◆ **Entries taken from a collection**
------------------------------------------------------------------------

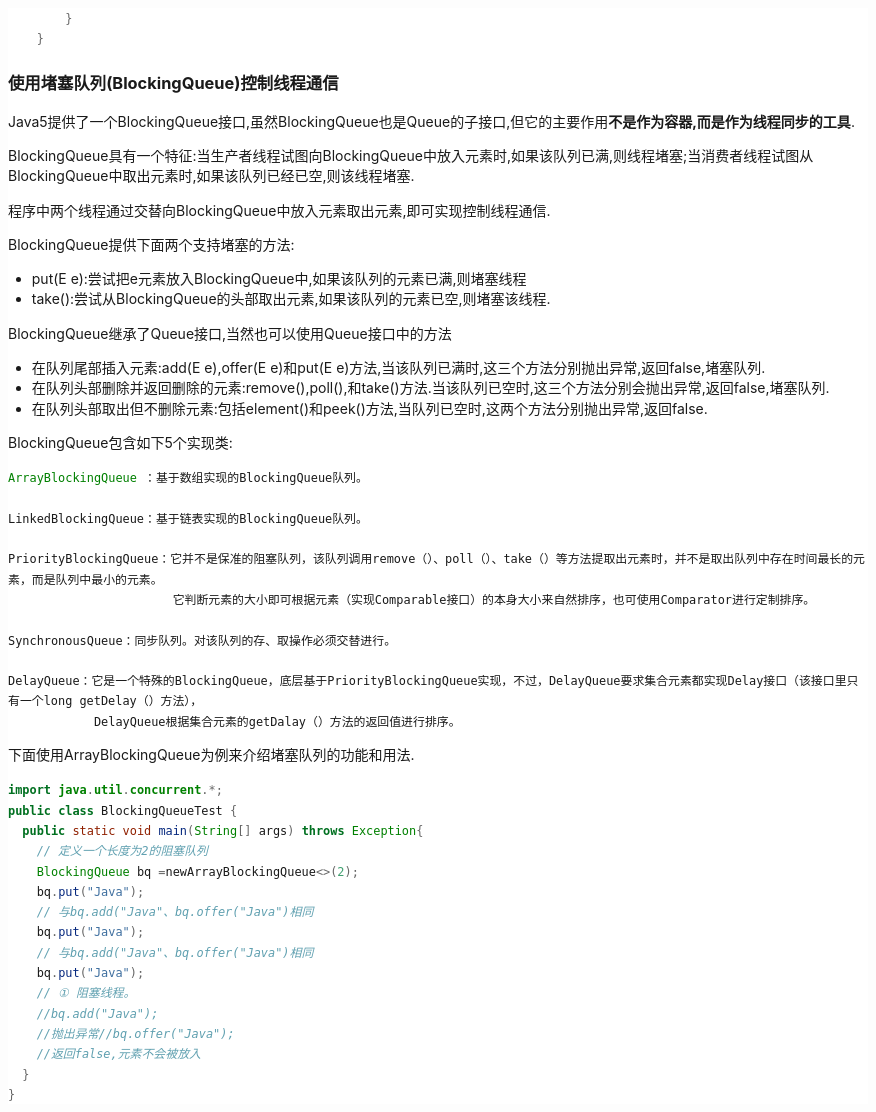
 ```java
        }  
    }
```

### 使用堵塞队列(BlockingQueue)控制线程通信

Java5提供了一个BlockingQueue接口,虽然BlockingQueue也是Queue的子接口,但它的主要作用**不是作为容器,而是作为线程同步的工具**.

BlockingQueue具有一个特征:当生产者线程试图向BlockingQueue中放入元素时,如果该队列已满,则线程堵塞;当消费者线程试图从BlockingQueue中取出元素时,如果该队列已经已空,则该线程堵塞.

程序中两个线程通过交替向BlockingQueue中放入元素取出元素,即可实现控制线程通信.

BlockingQueue提供下面两个支持堵塞的方法:

* put(E e):尝试把e元素放入BlockingQueue中,如果该队列的元素已满,则堵塞线程
* take():尝试从BlockingQueue的头部取出元素,如果该队列的元素已空,则堵塞该线程.

BlockingQueue继承了Queue接口,当然也可以使用Queue接口中的方法

* 在队列尾部插入元素:add(E e),offer(E e)和put(E e)方法,当该队列已满时,这三个方法分别抛出异常,返回false,堵塞队列.
* 在队列头部删除并返回删除的元素:remove(),poll(),和take()方法.当该队列已空时,这三个方法分别会抛出异常,返回false,堵塞队列.
* 在队列头部取出但不删除元素:包括element()和peek()方法,当队列已空时,这两个方法分别抛出异常,返回false.

BlockingQueue包含如下5个实现类:

```java
ArrayBlockingQueue ：基于数组实现的BlockingQueue队列。

LinkedBlockingQueue：基于链表实现的BlockingQueue队列。

PriorityBlockingQueue：它并不是保准的阻塞队列，该队列调用remove（）、poll（）、take（）等方法提取出元素时，并不是取出队列中存在时间最长的元素，而是队列中最小的元素。
                       它判断元素的大小即可根据元素（实现Comparable接口）的本身大小来自然排序，也可使用Comparator进行定制排序。

SynchronousQueue：同步队列。对该队列的存、取操作必须交替进行。

DelayQueue：它是一个特殊的BlockingQueue，底层基于PriorityBlockingQueue实现，不过，DelayQueue要求集合元素都实现Delay接口（该接口里只有一个long getDelay（）方法），
            DelayQueue根据集合元素的getDalay（）方法的返回值进行排序。
```



下面使用ArrayBlockingQueue为例来介绍堵塞队列的功能和用法.

```java
import java.util.concurrent.*;
public class BlockingQueueTest {
  public static void main(String[] args) throws Exception{
    // 定义一个长度为2的阻塞队列
    BlockingQueue bq =newArrayBlockingQueue<>(2);
    bq.put("Java");
    // 与bq.add("Java"、bq.offer("Java")相同
    bq.put("Java");
    // 与bq.add("Java"、bq.offer("Java")相同
    bq.put("Java");
    // ① 阻塞线程。
    //bq.add("Java");
    //抛出异常//bq.offer("Java");
    //返回false,元素不会被放入
  }
}
```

------------------------------------------------------------------------

If a line contains the string "返回false", it counts toward the total; state that total for the records above and nothing more.

4